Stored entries
-- Opening Marker --

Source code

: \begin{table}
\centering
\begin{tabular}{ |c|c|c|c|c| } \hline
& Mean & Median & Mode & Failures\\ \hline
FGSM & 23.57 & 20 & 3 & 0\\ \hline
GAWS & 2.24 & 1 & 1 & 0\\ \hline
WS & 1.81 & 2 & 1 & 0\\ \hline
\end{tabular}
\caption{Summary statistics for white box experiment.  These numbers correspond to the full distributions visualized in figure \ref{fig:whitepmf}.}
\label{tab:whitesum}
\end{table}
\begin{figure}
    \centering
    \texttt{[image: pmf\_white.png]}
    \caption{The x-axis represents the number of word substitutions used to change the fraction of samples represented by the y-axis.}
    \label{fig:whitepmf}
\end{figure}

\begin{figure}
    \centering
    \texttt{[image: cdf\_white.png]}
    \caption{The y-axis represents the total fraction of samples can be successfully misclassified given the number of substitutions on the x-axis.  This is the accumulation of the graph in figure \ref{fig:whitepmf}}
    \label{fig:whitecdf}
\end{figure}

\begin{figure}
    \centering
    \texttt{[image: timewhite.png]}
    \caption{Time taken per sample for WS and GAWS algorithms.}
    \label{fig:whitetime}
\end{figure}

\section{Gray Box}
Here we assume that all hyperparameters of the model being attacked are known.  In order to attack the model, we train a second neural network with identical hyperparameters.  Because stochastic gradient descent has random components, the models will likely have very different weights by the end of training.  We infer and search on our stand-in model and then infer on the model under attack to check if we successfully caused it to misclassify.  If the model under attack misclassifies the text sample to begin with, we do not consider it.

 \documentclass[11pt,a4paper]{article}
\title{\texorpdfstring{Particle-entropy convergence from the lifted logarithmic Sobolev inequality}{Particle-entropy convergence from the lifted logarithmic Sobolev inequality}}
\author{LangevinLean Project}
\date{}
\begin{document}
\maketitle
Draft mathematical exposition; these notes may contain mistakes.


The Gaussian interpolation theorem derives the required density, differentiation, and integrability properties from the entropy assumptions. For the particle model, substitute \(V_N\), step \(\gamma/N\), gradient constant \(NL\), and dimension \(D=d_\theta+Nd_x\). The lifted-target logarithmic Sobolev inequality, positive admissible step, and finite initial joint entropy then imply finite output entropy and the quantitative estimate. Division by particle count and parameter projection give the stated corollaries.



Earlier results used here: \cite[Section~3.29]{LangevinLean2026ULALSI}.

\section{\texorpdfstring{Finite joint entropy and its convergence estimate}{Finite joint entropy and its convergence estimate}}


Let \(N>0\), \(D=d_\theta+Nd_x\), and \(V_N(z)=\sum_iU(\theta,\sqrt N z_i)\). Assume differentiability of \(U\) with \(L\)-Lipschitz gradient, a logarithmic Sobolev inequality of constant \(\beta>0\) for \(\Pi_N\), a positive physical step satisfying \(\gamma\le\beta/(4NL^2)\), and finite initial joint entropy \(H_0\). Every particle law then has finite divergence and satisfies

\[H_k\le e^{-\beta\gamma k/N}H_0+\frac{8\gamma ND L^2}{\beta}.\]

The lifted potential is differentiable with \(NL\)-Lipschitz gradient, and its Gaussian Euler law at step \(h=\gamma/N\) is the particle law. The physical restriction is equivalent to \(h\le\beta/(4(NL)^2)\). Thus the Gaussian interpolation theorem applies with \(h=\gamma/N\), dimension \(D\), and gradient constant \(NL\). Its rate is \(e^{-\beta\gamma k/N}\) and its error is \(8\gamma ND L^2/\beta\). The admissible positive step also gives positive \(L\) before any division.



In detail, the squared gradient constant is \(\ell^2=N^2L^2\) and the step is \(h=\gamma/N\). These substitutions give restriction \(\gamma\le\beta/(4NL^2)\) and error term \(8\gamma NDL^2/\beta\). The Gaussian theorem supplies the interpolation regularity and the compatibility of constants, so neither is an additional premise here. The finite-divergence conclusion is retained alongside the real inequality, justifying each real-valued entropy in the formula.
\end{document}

-- Closing Marker --

Every line above should be retyped exactly as given.

Source code

: \begin{table}
\centering
\begin{tabular}{ |c|c|c|c|c| } \hline
& Mean & Median & Mode & Failures\\ \hline
FGSM & 23.57 & 20 & 3 & 0\\ \hline
GAWS & 2.24 & 1 & 1 & 0\\ \hline
WS & 1.81 & 2 & 1 & 0\\ \hline
\end{tabular}
\caption{Summary statistics for white box experiment.  These numbers correspond to the full distributions visualized in figure \ref{fig:whitepmf}.}
\label{tab:whitesum}
\end{table}
\begin{figure}
    \centering
    \texttt{[image: pmf\_white.png]}
    \caption{The x-axis represents the number of word substitutions used to change the fraction of samples represented by the y-axis.}
    \label{fig:whitepmf}
\end{figure}

\begin{figure}
    \centering
    \texttt{[image: cdf\_white.png]}
    \caption{The y-axis represents the total fraction of samples can be successfully misclassified given the number of substitutions on the x-axis.  This is the accumulation of the graph in figure \ref{fig:whitepmf}}
    \label{fig:whitecdf}
\end{figure}

\begin{figure}
    \centering
    \texttt{[image: timewhite.png]}
    \caption{Time taken per sample for WS and GAWS algorithms.}
    \label{fig:whitetime}
\end{figure}

\section{Gray Box}
Here we assume that all hyperparameters of the model being attacked are known.  In order to attack the model, we train a second neural network with identical hyperparameters.  Because stochastic gradient descent has random components, the models will likely have very different weights by the end of training.  We infer and search on our stand-in model and then infer on the model under attack to check if we successfully caused it to misclassify.  If the model under attack misclassifies the text sample to begin with, we do not consider it.

 \documentclass[11pt,a4paper]{article}
\title{\texorpdfstring{Particle-entropy convergence from the lifted logarithmic Sobolev inequality}{Particle-entropy convergence from the lifted logarithmic Sobolev inequality}}
\author{LangevinLean Project}
\date{}
\begin{document}
\maketitle
Draft mathematical exposition; these notes may contain mistakes.


The Gaussian interpolation theorem derives the required density, differentiation, and integrability properties from the entropy assumptions. For the particle model, substitute \(V_N\), step \(\gamma/N\), gradient constant \(NL\), and dimension \(D=d_\theta+Nd_x\). The lifted-target logarithmic Sobolev inequality, positive admissible step, and finite initial joint entropy then imply finite output entropy and the quantitative estimate. Division by particle count and parameter projection give the stated corollaries.



Earlier results used here: \cite[Section~3.29]{LangevinLean2026ULALSI}.

\section{\texorpdfstring{Finite joint entropy and its convergence estimate}{Finite joint entropy and its convergence estimate}}


Let \(N>0\), \(D=d_\theta+Nd_x\), and \(V_N(z)=\sum_iU(\theta,\sqrt N z_i)\). Assume differentiability of \(U\) with \(L\)-Lipschitz gradient, a logarithmic Sobolev inequality of constant \(\beta>0\) for \(\Pi_N\), a positive physical step satisfying \(\gamma\le\beta/(4NL^2)\), and finite initial joint entropy \(H_0\). Every particle law then has finite divergence and satisfies

\[H_k\le e^{-\beta\gamma k/N}H_0+\frac{8\gamma ND L^2}{\beta}.\]

The lifted potential is differentiable with \(NL\)-Lipschitz gradient, and its Gaussian Euler law at step \(h=\gamma/N\) is the particle law. The physical restriction is equivalent to \(h\le\beta/(4(NL)^2)\). Thus the Gaussian interpolation theorem applies with \(h=\gamma/N\), dimension \(D\), and gradient constant \(NL\). Its rate is \(e^{-\beta\gamma k/N}\) and its error is \(8\gamma ND L^2/\beta\). The admissible positive step also gives positive \(L\) before any division.



In detail, the squared gradient constant is \(\ell^2=N^2L^2\) and the step is \(h=\gamma/N\). These substitutions give restriction \(\gamma\le\beta/(4NL^2)\) and error term \(8\gamma NDL^2/\beta\). The Gaussian theorem supplies the interpolation regularity and the compatibility of constants, so neither is an additional premise here. The finite-divergence conclusion is retained alongside the real inequality, justifying each real-valued entropy in the formula.
\end{document}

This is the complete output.